====== Supplied material

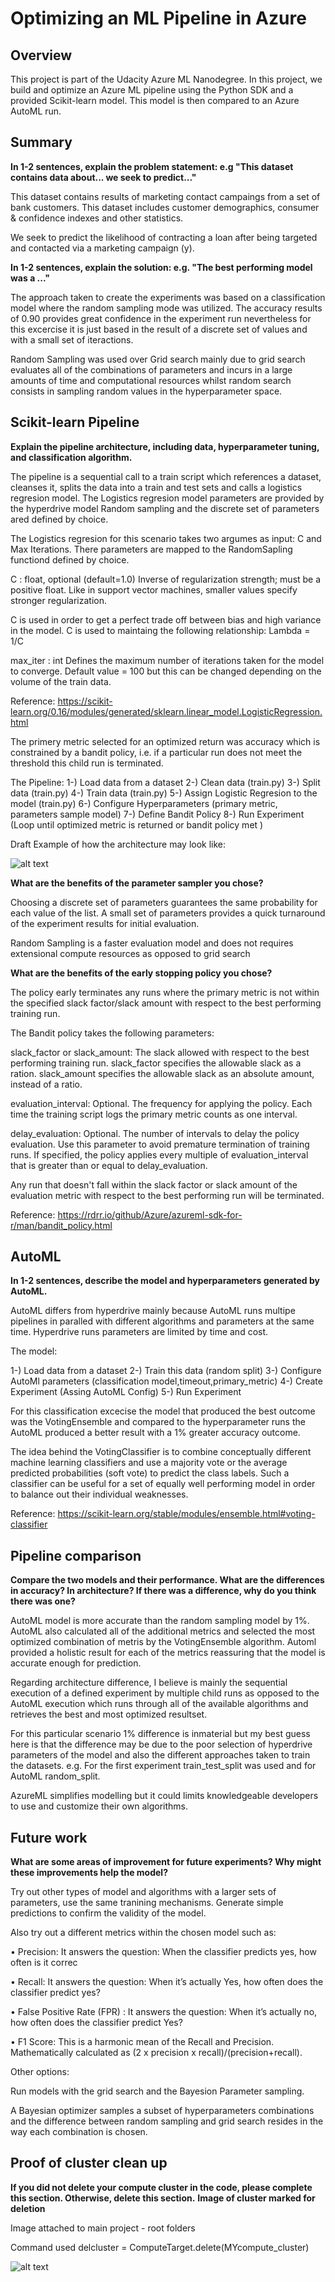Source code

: # Optimizing an ML Pipeline in Azure

## Overview
This project is part of the Udacity Azure ML Nanodegree.
In this project, we build and optimize an Azure ML pipeline using the Python SDK and a provided Scikit-learn model.
This model is then compared to an Azure AutoML run.

## Summary
**In 1-2 sentences, explain the problem statement: e.g "This dataset contains data about... we seek to predict..."**


This dataset contains results of marketing contact campaings from a set of bank customers. This dataset includes customer demographics, consumer & confidence indexes and other statistics. 

We seek to predict the likelihood of contracting a loan after being targeted and contacted via a marketing campaign (y).  


**In 1-2 sentences, explain the solution: e.g. "The best performing model was a ..."**

The approach taken to create the experiments was based on a classification model where the random sampling mode was utilized. The accuracy results of 0.90 provides great confidence in the experiment run nevertheless for this excercise it is just based in the result of a discrete set of values and with a small set of iteractions. 

Random Sampling was used over Grid search mainly due to grid search evaluates all of the combinations of parameters and incurs in a large amounts of time and computational resources whilst random search consists in sampling random values in the hyperparameter space.


## Scikit-learn Pipeline
**Explain the pipeline architecture, including data, hyperparameter tuning, and classification algorithm.**

The pipeline is a sequential call to a train script which references a dataset, cleanses it, splits the data into a train and test sets and calls a logistics regresion model.
The Logistics regresion model parameters are provided by the hyperdrive model Random sampling and the discrete set of parameters ared defined by choice.

The Logistics regresion for this scenario takes two argumes as input: C and Max Iterations. There parameters are mapped to the RandomSapling functiond defined by choice.

C : float, optional (default=1.0)
Inverse of regularization strength; must be a positive float. Like in support vector machines, smaller values specify stronger regularization.

C is used in order to get a perfect trade off between bias and high variance in the model. C is used to maintaing the following relationship: Lambda = 1/C

max_iter : int
Defines the maximum number of iterations taken for the model to converge. Default value = 100 but this can be changed depending on the volume of the train data.

Reference:
https://scikit-learn.org/0.16/modules/generated/sklearn.linear_model.LogisticRegression.html


The primery metric selected for an optimized return was accuracy which is constrained by a bandit policy, i.e. if a particular run does not meet the threshold this child run is terminated.

The Pipeline:
1-) Load data from a dataset
2-) Clean data (train.py)
3-) Split data (train.py)
4-) Train data (train.py)
5-) Assign Logistic Regresion to the model (train.py)
6-) Configure Hyperparameters (primary metric, parameters sample model)
7-) Define Bandit Policy
8-) Run Experiment (Loop until optimized metric is returned or bandit policy met )

Draft Example of how the architecture may look like:

![alt text](https://github.com/auravila/DataScience-Project1/blob/main/Experiment%20Pipeline%20Example.png)


**What are the benefits of the parameter sampler you chose?**

Choosing a discrete set of parameters guarantees the same probability for each value of the list. A small set of parameters provides a quick turnaround of the
experiment results for initial evaluation.

Random Sampling is a faster evaluation model and does not requires extensional compute resources as opposed to grid search

**What are the benefits of the early stopping policy you chose?**

The policy early terminates any runs where the primary metric is not within the specified slack factor/slack amount with respect to the best performing training run.

The Bandit policy takes the following parameters:

slack_factor or slack_amount: The slack allowed with respect to the best performing training run. slack_factor specifies the allowable slack as a ration. slack_amount specifies the allowable slack as an absolute amount, instead of a ratio.

evaluation_interval: Optional. The frequency for applying the policy. Each time the training script logs the primary metric counts as one interval.

delay_evaluation: Optional. The number of intervals to delay the policy evaluation. Use this parameter to avoid premature termination of training runs. If specified, the policy applies every multiple of evaluation_interval that is greater than or equal to delay_evaluation.

Any run that doesn't fall within the slack factor or slack amount of the evaluation metric with respect to the best performing run will be terminated.

Reference: https://rdrr.io/github/Azure/azureml-sdk-for-r/man/bandit_policy.html

## AutoML
**In 1-2 sentences, describe the model and hyperparameters generated by AutoML.**

AutoML differs from hyperdrive mainly because AutoML runs multipe pipelines in paralled with different algorithms and parameters at the same time. Hyperdrive runs parameters are limited by time and cost.

The model:

1-) Load data from a dataset
2-) Train this data (random split)
3-) Configure AutoMl parameters (classification model,timeout,primary_metric)
4-) Create Experiment (Assing AutoML Config)
5-) Run Experiment

For this classification excecise the model that produced the best outcome was the VotingEnsemble and compared to the hyperparameter runs the AutoML produced a better result with a 1% greater accuracy outcome.  

The idea behind the VotingClassifier is to combine conceptually different machine learning classifiers and use a majority vote or the average predicted probabilities (soft vote) to predict the class labels. Such a classifier can be useful for a set of equally well performing model in order to balance out their individual weaknesses. 

Reference: https://scikit-learn.org/stable/modules/ensemble.html#voting-classifier

## Pipeline comparison
**Compare the two models and their performance. What are the differences in accuracy? In architecture? If there was a difference, why do you think there was one?**

AutoML model is more accurate than the random sampling model by 1%. AutoML also calculated all of the additional metrics and selected the most optimized combination
of metris by the VotingEnsemble algorithm. Automl provided a holistic result for each of the metrics reassuring that the model is accurate enough for prediction.

Regarding architecture difference, I believe is mainly the sequential execution of a defined experiment by multiple child runs as opposed to the AutoML execution 
which runs through all of the available algorithms and retrieves the best and most optimized resultset.

For this particular scenario 1% difference is inmaterial but my best guess here is that the difference may be due to the poor selection of hyperdrive parameters of the model and also the different approaches taken to train the datasets. e.g. For the first experiment train_test_split was used and for AutoML random_split.

AzureML simplifies modelling but it could limits knowledgeable developers to use and customize their own algorithms.

## Future work
**What are some areas of improvement for future experiments? Why might these improvements help the model?**

Try out other types of model and algorithms with a larger sets of parameters, use the same tranining mechanisms. Generate simple predictions to confirm the validity of the model. 

Also try out a different metrics within the chosen model such as:

•	Precision: It answers the question: When the classifier predicts yes, how often is it correc

•	Recall: It answers the question: When it’s actually Yes, how often does the classifier predict yes?

•	False Positive Rate (FPR) : It answers the question: When it’s actually no, how often does the classifier predict Yes?

•	F1 Score: This is a harmonic mean of the Recall and Precision. Mathematically calculated as (2 x precision x recall)/(precision+recall).

Other options:

Run models with the grid search and the Bayesion Parameter sampling. 

A Bayesian optimizer samples a subset of hyperparameters combinations and the difference between random sampling and grid search resides in the way each combination is chosen.

## Proof of cluster clean up
**If you did not delete your compute cluster in the code, please complete this section. Otherwise, delete this section.**
**Image of cluster marked for deletion**

Image attached to main project - root folders

Command used
delcluster = ComputeTarget.delete(MYcompute_cluster)

![alt text](https://github.com/auravila/DataScience-Project1/blob/main/Cluster%20Delete.jpeg)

============

▶ **Task details**
Give only the number of lines in the data that include the string "models".

▶ **Result of the exercise**
2